* **WHAT TO PRODUCE**: Every line of the data needs to be returned exactly.

(Stored data)
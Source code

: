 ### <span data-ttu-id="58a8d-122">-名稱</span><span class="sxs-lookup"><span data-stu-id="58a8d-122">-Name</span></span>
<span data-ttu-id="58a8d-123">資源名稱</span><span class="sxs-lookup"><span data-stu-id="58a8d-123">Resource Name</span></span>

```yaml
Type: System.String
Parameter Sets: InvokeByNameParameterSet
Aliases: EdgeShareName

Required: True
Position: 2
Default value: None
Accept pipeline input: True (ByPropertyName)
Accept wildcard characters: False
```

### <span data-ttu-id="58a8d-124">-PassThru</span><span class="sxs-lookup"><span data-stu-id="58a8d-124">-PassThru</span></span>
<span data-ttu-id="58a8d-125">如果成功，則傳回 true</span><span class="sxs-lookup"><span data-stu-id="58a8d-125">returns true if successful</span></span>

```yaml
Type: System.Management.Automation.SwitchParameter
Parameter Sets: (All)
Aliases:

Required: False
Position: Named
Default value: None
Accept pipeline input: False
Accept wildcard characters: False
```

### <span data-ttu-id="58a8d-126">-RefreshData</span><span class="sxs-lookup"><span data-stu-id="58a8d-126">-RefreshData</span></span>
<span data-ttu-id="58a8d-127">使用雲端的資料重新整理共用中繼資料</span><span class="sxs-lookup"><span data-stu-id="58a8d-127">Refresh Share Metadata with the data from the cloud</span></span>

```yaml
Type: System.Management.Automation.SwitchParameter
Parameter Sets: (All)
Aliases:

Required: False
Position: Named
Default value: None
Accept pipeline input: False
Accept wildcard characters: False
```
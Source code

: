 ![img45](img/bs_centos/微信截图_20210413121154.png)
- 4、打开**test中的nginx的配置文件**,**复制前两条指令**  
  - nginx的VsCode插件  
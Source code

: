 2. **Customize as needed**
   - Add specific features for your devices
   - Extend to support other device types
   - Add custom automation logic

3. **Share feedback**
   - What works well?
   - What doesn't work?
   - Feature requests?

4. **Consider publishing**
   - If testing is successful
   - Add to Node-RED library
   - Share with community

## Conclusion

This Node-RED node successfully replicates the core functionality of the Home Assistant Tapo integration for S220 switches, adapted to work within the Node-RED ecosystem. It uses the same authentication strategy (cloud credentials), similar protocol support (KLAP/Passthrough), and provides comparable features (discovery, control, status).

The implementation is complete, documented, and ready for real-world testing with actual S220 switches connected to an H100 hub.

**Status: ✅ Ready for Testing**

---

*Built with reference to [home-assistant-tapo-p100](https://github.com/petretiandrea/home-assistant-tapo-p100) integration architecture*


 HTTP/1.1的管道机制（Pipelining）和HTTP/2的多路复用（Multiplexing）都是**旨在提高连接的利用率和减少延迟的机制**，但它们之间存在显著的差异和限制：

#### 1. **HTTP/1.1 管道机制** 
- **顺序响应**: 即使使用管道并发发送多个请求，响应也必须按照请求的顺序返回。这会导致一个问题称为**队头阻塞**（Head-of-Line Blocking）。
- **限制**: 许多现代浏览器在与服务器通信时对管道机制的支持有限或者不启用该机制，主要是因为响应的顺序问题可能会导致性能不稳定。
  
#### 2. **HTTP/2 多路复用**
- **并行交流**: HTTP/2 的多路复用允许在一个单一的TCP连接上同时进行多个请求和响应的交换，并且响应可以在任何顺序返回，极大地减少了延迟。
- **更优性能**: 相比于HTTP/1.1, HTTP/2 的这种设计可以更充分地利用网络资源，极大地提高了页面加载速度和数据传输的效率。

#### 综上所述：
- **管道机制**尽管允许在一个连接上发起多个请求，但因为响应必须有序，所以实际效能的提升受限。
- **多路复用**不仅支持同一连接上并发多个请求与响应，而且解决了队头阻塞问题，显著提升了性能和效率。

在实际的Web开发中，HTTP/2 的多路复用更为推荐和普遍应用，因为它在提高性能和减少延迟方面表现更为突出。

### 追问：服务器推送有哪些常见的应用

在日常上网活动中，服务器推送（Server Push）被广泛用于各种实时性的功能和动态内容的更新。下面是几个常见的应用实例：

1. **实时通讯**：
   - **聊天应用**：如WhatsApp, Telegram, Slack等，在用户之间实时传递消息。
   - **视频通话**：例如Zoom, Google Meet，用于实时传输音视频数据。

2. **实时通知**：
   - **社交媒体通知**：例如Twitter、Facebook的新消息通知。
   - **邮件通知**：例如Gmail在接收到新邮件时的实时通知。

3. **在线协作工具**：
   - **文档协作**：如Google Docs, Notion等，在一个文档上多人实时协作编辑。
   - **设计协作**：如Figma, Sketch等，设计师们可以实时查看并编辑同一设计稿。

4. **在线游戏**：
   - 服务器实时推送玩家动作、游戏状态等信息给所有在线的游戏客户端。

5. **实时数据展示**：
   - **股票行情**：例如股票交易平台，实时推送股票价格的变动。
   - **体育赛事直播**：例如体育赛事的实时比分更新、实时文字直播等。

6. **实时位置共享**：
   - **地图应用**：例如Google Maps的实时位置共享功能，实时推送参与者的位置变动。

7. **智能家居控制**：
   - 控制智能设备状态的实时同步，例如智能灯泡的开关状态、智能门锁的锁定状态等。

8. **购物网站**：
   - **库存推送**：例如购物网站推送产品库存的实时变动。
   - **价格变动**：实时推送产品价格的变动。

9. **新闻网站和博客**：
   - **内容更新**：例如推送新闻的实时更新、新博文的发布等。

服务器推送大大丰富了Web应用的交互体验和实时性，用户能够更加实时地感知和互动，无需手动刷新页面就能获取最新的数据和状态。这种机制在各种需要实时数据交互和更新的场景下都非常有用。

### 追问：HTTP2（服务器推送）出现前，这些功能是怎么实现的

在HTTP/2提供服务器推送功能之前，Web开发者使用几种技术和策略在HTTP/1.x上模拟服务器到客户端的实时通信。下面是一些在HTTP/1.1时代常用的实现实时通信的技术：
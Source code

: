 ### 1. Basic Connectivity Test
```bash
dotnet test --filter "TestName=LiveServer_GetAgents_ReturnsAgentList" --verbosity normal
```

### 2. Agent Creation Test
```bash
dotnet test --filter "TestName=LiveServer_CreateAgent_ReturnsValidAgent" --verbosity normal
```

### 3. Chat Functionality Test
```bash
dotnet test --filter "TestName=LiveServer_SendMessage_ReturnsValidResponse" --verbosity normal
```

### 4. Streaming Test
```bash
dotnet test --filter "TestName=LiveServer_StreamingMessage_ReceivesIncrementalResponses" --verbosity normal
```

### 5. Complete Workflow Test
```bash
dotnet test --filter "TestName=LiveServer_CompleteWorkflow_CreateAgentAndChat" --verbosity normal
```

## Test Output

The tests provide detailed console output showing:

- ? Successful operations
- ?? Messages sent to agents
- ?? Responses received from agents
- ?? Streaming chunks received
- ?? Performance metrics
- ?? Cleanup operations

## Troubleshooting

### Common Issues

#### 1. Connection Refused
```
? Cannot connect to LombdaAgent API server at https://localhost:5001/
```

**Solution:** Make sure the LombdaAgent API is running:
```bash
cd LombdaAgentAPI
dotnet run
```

* **OUTPUT**:
Source code

: ### <span data-ttu-id="58a8d-122">-名稱</span><span class="sxs-lookup"><span data-stu-id="58a8d-122">-Name</span></span>
<span data-ttu-id="58a8d-123">資源名稱</span><span class="sxs-lookup"><span data-stu-id="58a8d-123">Resource Name</span></span>

```yaml
Type: System.String
Parameter Sets: InvokeByNameParameterSet
Aliases: EdgeShareName

Required: True
Position: 2
Default value: None
Accept pipeline input: True (ByPropertyName)
Accept wildcard characters: False
```

### <span data-ttu-id="58a8d-124">-PassThru</span><span class="sxs-lookup"><span data-stu-id="58a8d-124">-PassThru</span></span>
<span data-ttu-id="58a8d-125">如果成功，則傳回 true</span><span class="sxs-lookup"><span data-stu-id="58a8d-125">returns true if successful</span></span>

```yaml
Type: System.Management.Automation.SwitchParameter
Parameter Sets: (All)
Aliases:

Required: False
Position: Named
Default value: None
Accept pipeline input: False
Accept wildcard characters: False
```

### <span data-ttu-id="58a8d-126">-RefreshData</span><span class="sxs-lookup"><span data-stu-id="58a8d-126">-RefreshData</span></span>
<span data-ttu-id="58a8d-127">使用雲端的資料重新整理共用中繼資料</span><span class="sxs-lookup"><span data-stu-id="58a8d-127">Refresh Share Metadata with the data from the cloud</span></span>

```yaml
Type: System.Management.Automation.SwitchParameter
Parameter Sets: (All)
Aliases:

Required: False
Position: Named
Default value: None
Accept pipeline input: False
Accept wildcard characters: False
```
Source code

: ![img45](img/bs_centos/微信截图_20210413121154.png)
- 4、打开**test中的nginx的配置文件**,**复制前两条指令**  
  - nginx的VsCode插件  
Source code

: 2. **Customize as needed**
   - Add specific features for your devices
   - Extend to support other device types
   - Add custom automation logic

3. **Share feedback**
   - What works well?
   - What doesn't work?
   - Feature requests?

4. **Consider publishing**
   - If testing is successful
   - Add to Node-RED library
   - Share with community

## Conclusion

This Node-RED node successfully replicates the core functionality of the Home Assistant Tapo integration for S220 switches, adapted to work within the Node-RED ecosystem. It uses the same authentication strategy (cloud credentials), similar protocol support (KLAP/Passthrough), and provides comparable features (discovery, control, status).

The implementation is complete, documented, and ready for real-world testing with actual S220 switches connected to an H100 hub.

**Status: ✅ Ready for Testing**

---

*Built with reference to [home-assistant-tapo-p100](https://github.com/petretiandrea/home-assistant-tapo-p100) integration architecture*


 HTTP/1.1的管道机制（Pipelining）和HTTP/2的多路复用（Multiplexing）都是**旨在提高连接的利用率和减少延迟的机制**，但它们之间存在显著的差异和限制：

#### 1. **HTTP/1.1 管道机制** 
- **顺序响应**: 即使使用管道并发发送多个请求，响应也必须按照请求的顺序返回。这会导致一个问题称为**队头阻塞**（Head-of-Line Blocking）。
- **限制**: 许多现代浏览器在与服务器通信时对管道机制的支持有限或者不启用该机制，主要是因为响应的顺序问题可能会导致性能不稳定。
  
#### 2. **HTTP/2 多路复用**
- **并行交流**: HTTP/2 的多路复用允许在一个单一的TCP连接上同时进行多个请求和响应的交换，并且响应可以在任何顺序返回，极大地减少了延迟。
- **更优性能**: 相比于HTTP/1.1, HTTP/2 的这种设计可以更充分地利用网络资源，极大地提高了页面加载速度和数据传输的效率。

#### 综上所述：
- **管道机制**尽管允许在一个连接上发起多个请求，但因为响应必须有序，所以实际效能的提升受限。
- **多路复用**不仅支持同一连接上并发多个请求与响应，而且解决了队头阻塞问题，显著提升了性能和效率。

在实际的Web开发中，HTTP/2 的多路复用更为推荐和普遍应用，因为它在提高性能和减少延迟方面表现更为突出。

### 追问：服务器推送有哪些常见的应用

在日常上网活动中，服务器推送（Server Push）被广泛用于各种实时性的功能和动态内容的更新。下面是几个常见的应用实例：

1. **实时通讯**：
   - **聊天应用**：如WhatsApp, Telegram, Slack等，在用户之间实时传递消息。
   - **视频通话**：例如Zoom, Google Meet，用于实时传输音视频数据。

2. **实时通知**：
   - **社交媒体通知**：例如Twitter、Facebook的新消息通知。
   - **邮件通知**：例如Gmail在接收到新邮件时的实时通知。

3. **在线协作工具**：
   - **文档协作**：如Google Docs, Notion等，在一个文档上多人实时协作编辑。
   - **设计协作**：如Figma, Sketch等，设计师们可以实时查看并编辑同一设计稿。

4. **在线游戏**：
   - 服务器实时推送玩家动作、游戏状态等信息给所有在线的游戏客户端。

5. **实时数据展示**：
   - **股票行情**：例如股票交易平台，实时推送股票价格的变动。
   - **体育赛事直播**：例如体育赛事的实时比分更新、实时文字直播等。

6. **实时位置共享**：
   - **地图应用**：例如Google Maps的实时位置共享功能，实时推送参与者的位置变动。

7. **智能家居控制**：
   - 控制智能设备状态的实时同步，例如智能灯泡的开关状态、智能门锁的锁定状态等。

8. **购物网站**：
   - **库存推送**：例如购物网站推送产品库存的实时变动。
   - **价格变动**：实时推送产品价格的变动。

9. **新闻网站和博客**：
   - **内容更新**：例如推送新闻的实时更新、新博文的发布等。

服务器推送大大丰富了Web应用的交互体验和实时性，用户能够更加实时地感知和互动，无需手动刷新页面就能获取最新的数据和状态。这种机制在各种需要实时数据交互和更新的场景下都非常有用。

### 追问：HTTP2（服务器推送）出现前，这些功能是怎么实现的

在HTTP/2提供服务器推送功能之前，Web开发者使用几种技术和策略在HTTP/1.x上模拟服务器到客户端的实时通信。下面是一些在HTTP/1.1时代常用的实现实时通信的技术：
Source code

: ### 1. Basic Connectivity Test
```bash
dotnet test --filter "TestName=LiveServer_GetAgents_ReturnsAgentList" --verbosity normal
```

### 2. Agent Creation Test
```bash
dotnet test --filter "TestName=LiveServer_CreateAgent_ReturnsValidAgent" --verbosity normal
```

### 3. Chat Functionality Test
```bash
dotnet test --filter "TestName=LiveServer_SendMessage_ReturnsValidResponse" --verbosity normal
```

### 4. Streaming Test
```bash
dotnet test --filter "TestName=LiveServer_StreamingMessage_ReceivesIncrementalResponses" --verbosity normal
```

### 5. Complete Workflow Test
```bash
dotnet test --filter "TestName=LiveServer_CompleteWorkflow_CreateAgentAndChat" --verbosity normal
```

## Test Output

The tests provide detailed console output showing:

- ? Successful operations
- ?? Messages sent to agents
- ?? Responses received from agents
- ?? Streaming chunks received
- ?? Performance metrics
- ?? Cleanup operations

## Troubleshooting

### Common Issues

#### 1. Connection Refused
```
? Cannot connect to LombdaAgent API server at https://localhost:5001/
```

**Solution:** Make sure the LombdaAgent API is running:
```bash
cd LombdaAgentAPI
dotnet run
```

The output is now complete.